Stored data entries:
"""

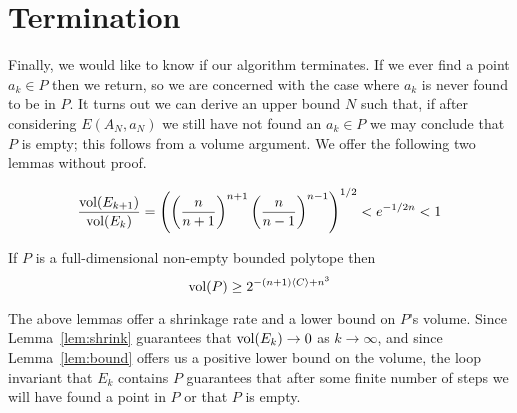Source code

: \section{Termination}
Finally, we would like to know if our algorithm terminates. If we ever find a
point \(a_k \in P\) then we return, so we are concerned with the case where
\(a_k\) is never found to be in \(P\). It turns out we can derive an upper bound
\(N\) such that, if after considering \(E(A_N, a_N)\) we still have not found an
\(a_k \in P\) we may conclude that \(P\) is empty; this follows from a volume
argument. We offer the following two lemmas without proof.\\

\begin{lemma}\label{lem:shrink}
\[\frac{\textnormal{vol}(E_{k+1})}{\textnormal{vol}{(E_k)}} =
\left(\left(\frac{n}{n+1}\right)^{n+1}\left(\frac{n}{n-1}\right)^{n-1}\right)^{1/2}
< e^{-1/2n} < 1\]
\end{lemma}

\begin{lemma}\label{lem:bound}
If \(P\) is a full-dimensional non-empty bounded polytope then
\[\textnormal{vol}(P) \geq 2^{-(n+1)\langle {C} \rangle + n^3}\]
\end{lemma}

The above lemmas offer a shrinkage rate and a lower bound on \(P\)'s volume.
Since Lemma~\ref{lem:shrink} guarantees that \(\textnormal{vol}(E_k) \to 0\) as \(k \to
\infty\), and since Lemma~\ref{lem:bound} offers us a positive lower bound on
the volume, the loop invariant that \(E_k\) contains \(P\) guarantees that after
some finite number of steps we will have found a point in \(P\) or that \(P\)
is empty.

"""
"""

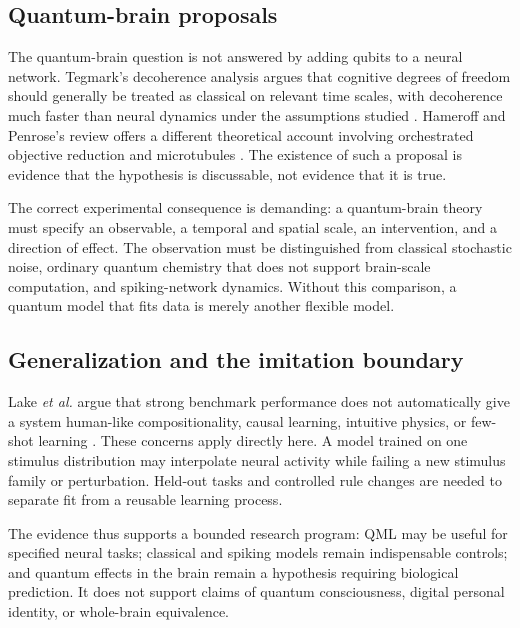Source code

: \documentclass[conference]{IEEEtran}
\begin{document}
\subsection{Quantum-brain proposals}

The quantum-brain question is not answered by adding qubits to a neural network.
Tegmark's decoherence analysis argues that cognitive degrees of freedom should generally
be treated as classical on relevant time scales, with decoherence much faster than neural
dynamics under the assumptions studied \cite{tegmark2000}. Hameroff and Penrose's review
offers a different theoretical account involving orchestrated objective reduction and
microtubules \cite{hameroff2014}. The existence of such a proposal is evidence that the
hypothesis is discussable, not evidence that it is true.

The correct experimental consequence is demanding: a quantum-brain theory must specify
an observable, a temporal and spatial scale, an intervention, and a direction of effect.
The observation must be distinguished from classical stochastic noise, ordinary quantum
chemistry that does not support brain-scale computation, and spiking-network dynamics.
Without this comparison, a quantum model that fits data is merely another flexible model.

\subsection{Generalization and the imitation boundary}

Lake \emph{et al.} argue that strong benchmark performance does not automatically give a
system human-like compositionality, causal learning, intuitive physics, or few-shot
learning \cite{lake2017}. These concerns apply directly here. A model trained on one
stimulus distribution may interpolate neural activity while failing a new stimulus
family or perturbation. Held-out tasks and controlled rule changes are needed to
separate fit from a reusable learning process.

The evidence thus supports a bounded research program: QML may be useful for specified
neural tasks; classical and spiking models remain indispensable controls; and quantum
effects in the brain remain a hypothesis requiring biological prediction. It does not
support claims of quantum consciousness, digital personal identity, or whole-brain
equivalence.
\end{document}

"""

PROBLEM DETAILS:
Where does the string "cite" appear in the records above? Show every line that holds it.

WORKED SOLUTION:
dynamics under the assumptions studied \cite{tegmark2000}. Hameroff and Penrose's review
microtubules \cite{hameroff2014}. The existence of such a proposal is evidence that the
learning \cite{lake2017}. These concerns apply directly here. A model trained on one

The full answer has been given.